Книга: Code 2.0

Problems with Code

Problems with Code

At a Harvard workshop around the time the first edition of this book was published, Jean Camp, a Harvard computer scientist who taught in the Kennedy School of Government, said that I had missed the point. The problem, she said, is not that “code is law” or that “code regulates.” The problem is that “we haven’t had a conversation about how code regulates.” And then to the rest of the audience, she said, “Did all of you like the debate we had about whether Microsoft Word documents would carry in them a unique identifying number? Was that a satisfying debate? ”

Her irony carried with it an important insight, and an interesting mistake. Of course, for the computer scientist code is law. And if code is law, then obviously the question we should ask is: Who are the lawmakers? Who writes this law that regulates us? What role do we have in defining this regulation? What right do we have to know of the regulation? And how might we intervene to check it?

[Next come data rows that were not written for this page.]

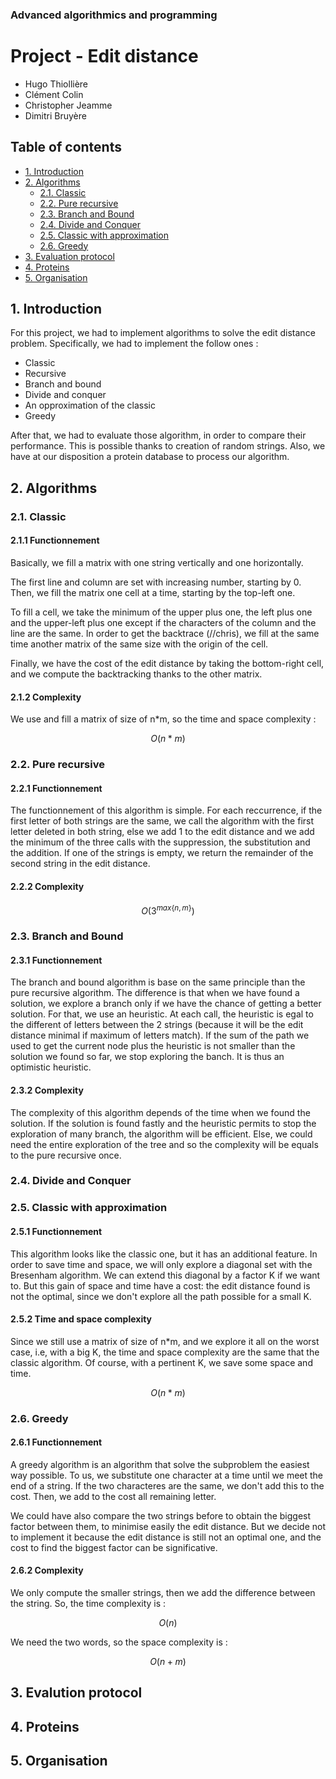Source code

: ### Advanced algorithmics and programming

# Project - Edit distance

* Hugo Thiollière
* Clément Colin
* Christopher Jeamme
* Dimitri Bruyère



## Table of contents

- [1. Introduction](#1-introduction)
- [2. Algorithms](#2-algorithms)
    - [2.1. Classic](#21-classic)
    - [2.2. Pure recursive](#22-pure-recursive)
    - [2.3. Branch and Bound](#23-branch-and-bound)
    - [2.4. Divide and Conquer](#24-divide-and-conquer)
    - [2.5. Classic with approximation](#25-classic-with-approximation)
    - [2.6. Greedy](#26-greedy)
- [3. Evaluation protocol](#3-evalution-protocol)
- [4. Proteins](#4-proteins)
- [5. Organisation](#5-organisation)

<!-- /TOC -->

## 1. Introduction 

For this project, we had to implement algorithms to solve the edit distance problem.
Specifically, we had to implement the follow ones :
* Classic 
* Recursive
* Branch and bound
* Divide and conquer
* An opproximation of the classic
* Greedy

After that, we had to evaluate those algorithm, in order to compare their performance.
This is possible thanks to creation of random strings. Also, we have at our disposition a protein database to process our algorithm.

## 2. Algorithms

### 2.1. Classic 

#### 2.1.1 Functionnement

Basically, we fill a matrix with one string vertically and one horizontally. 

The first line and column are set with increasing number, starting by 0.
Then, we fill the matrix one cell at a time, starting by the top-left one.

To fill a cell, we take the minimum of the upper plus one, the left plus one and the upper-left plus one except if the characters of the column and the line are the same.
In order to get the backtrace (//chris), we fill at the same time another matrix of the same size with the origin of the cell.

Finally, we have the cost of the edit distance by taking the bottom-right cell, and we compute the backtracking thanks to the other matrix.

#### 2.1.2 Complexity

We use and fill a matrix of size of n*m, so the time and space complexity  :

$$O(n*m)$$

### 2.2. Pure recursive

#### 2.2.1 Functionnement

The functionnement of this algorithm is simple. For each reccurrence, if the first letter of both strings are the same, we call the algorithm with the first letter deleted in both string, else we add 1 to the edit distance and we add the minimum of the three calls with the suppression, the substitution and the addition. If one of the strings is empty, we return the remainder of the second string in the edit distance.

#### 2.2.2 Complexity

$$O(3^{max\{n,m\}})$$

### 2.3. Branch and Bound

#### 2.3.1 Functionnement

The branch and bound algorithm is base on the same principle than the pure recursive algorithm. The difference is that when we have found a solution, we explore a branch only if we have the chance of getting a better solution. For that, we use an heuristic. At each call, the heuristic is egal to the different of letters between the 2 strings (because it will be the edit distance minimal if maximum of letters match). If the sum of the path we used to get the current node plus the heuristic is not smaller than the solution we found so far, we stop exploring the banch. It is thus an optimistic heuristic.  

#### 2.3.2 Complexity

The complexity of this algorithm depends of the time when we found the solution. 
If the solution is found fastly and the heuristic permits to stop the exploration of many branch, the algorithm will be efficient. Else, we could need the entire exploration of the tree and so the complexity will be equals to the pure recursive once.


### 2.4. Divide and Conquer

### 2.5. Classic with approximation

#### 2.5.1 Functionnement

This algorithm looks like the classic one, but it has an additional feature.
In order to save time and space, we will only explore a diagonal set with the Bresenham algorithm.
We can extend this diagonal by a factor K if we want to.
But this gain of space and time have a cost: the edit distance found is not the optimal, since we don't explore all the path possible for a small K.

#### 2.5.2 Time and space complexity

Since we still use a matrix of size of n*m, and we explore it all on the worst case, i.e, with a big K, the time and space complexity are the same that the classic algorithm.
Of course, with a pertinent K, we save some space and time.


$$O(n*m)$$

### 2.6. Greedy 

#### 2.6.1 Functionnement

A greedy algorithm is an algorithm that solve the subproblem the easiest way possible.
To us, we substitute one character at a time until we meet the end of a string. If the two characteres are the same, we don't add this to the cost.
Then, we add to the cost all remaining letter.

We could have also compare the two strings before to obtain the biggest factor between them, to minimise easily the edit distance. But we decide not to implement it because the edit distance is still not an optimal one, and the cost to find the biggest factor can be significative.

#### 2.6.2 Complexity

We only compute the smaller strings, then we add the difference between the string.
So, the time complexity is : 

$$O(n)$$

We need the two words, so the space complexity is : 

$$O(n+m)$$

## 3. Evalution protocol

## 4. Proteins

## 5. Organisation



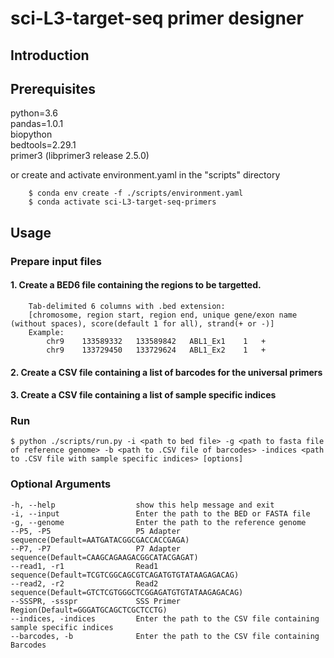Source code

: # sci-L3-target-seq primer designer

## Introduction


## Prerequisites
python=3.6  
pandas=1.0.1  
biopython  
bedtools=2.29.1  
primer3 (libprimer3 release 2.5.0)  

or create and activate environment.yaml in the "scripts" directory  
        
        $ conda env create -f ./scripts/environment.yaml  
        $ conda activate sci-L3-target-seq-primers

## Usage
### Prepare input files
#### 1. Create a BED6 file containing the regions to be targetted.
        Tab-delimited 6 columns with .bed extension:
        [chromosome, region start, region end, unique gene/exon name (without spaces), score(default 1 for all), strand(+ or -)]
        Example:
            chr9	133589332	133589842	ABL1_Ex1	1	+
            chr9	133729450	133729624	ABL1_Ex2	1	+
#### 2. Create a CSV file containing a list of barcodes for the universal primers
#### 3. Create a CSV file containing a list of sample specific indices


### Run
    $ python ./scripts/run.py -i <path to bed file> -g <path to fasta file of reference genome> -b <path to .CSV file of barcodes> -indices <path to .CSV file with sample specific indices> [options]
    
### Optional Arguments

    -h, --help                  show this help message and exit
    -i, --input                 Enter the path to the BED or FASTA file
    -g, --genome                Enter the path to the reference genome
    --P5, -P5                   P5 Adapter sequence(Default=AATGATACGGCGACCACCGAGA)
    --P7, -P7                   P7 Adapter sequence(Default=CAAGCAGAAGACGGCATACGAGAT)
    --read1, -r1                Read1 sequence(Default=TCGTCGGCAGCGTCAGATGTGTATAAGAGACAG)
    --read2, -r2                Read2 sequence(Default=GTCTCGTGGGCTCGGAGATGTGTATAAGAGACAG)
    --SSSPR, -ssspr             SSS Primer Region(Default=GGGATGCAGCTCGCTCCTG)
    --indices, -indices         Enter the path to the CSV file containing sample specific indices
    --barcodes, -b              Enter the path to the CSV file containing Barcodes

All that is perfectly obvious for someone who thinks and breathes the regulations of code. But to a lawyer, both Camp and I, throughout this book, have made a very basic mistake. Code is not law, any more than the design of an airplane is law. Code does not regulate, any more than buildings regulate. Code is not public, any more than a television is public. Being able to debate and decide is an opportunity we require of public regulation, not of private action.

Camp’s mistake is a good one. It is a mistake more of us should make more of the time. Because while of course code is private, and of course different from the U.S. Code, its differences don’t mean there are not similarities as well. “East Coast Code” — law — regulates by enabling and limiting the options that individuals have, to the end of persuading them to behave in a certain way. “West Coast Code” does the same. East Coast Code does this by increasing the cost to those who would deviate from the rules required by the code. West Coast Code does the same. And while we might argue that East Coast Code is more prevalent — that it regulates and controls a far larger part of our lives — that is a difference in degree, not kind. It’s a reason to be balanced in our concern, not to be unconcerned.

Of course, there are differences between law and code. I don’t think that everything is necessarily public, or that the Constitution should regulate every aspect of private life. I don’t think it is a constitutional issue when I turn off Rush Limbaugh. But to say that there should be a difference is not to say that the difference should be as absolute as present constitutional thinking makes it. When we lawyers tell the Jean Camps of the world that they are simply making a “mistake” when they bring the values of public law to code, it is rather we who are making the mistake. Whether code should be tested with these constraints of public value is a question, not a conclusion. It needs to be decided by argument, not definition.

This won’t be easy, of course. Code is technical; courts aren’t well positioned to evaluate such technicality. But even so, the failure is not even to try. The formalism in American law, which puts beyond review these structures of control, is a third pathology that inhibits choice. Courts are disabled, legislatures pathetic, and code untouchable. That is our present condition. It is a combination that is deadly for action — a mix that guarantees that little good gets done.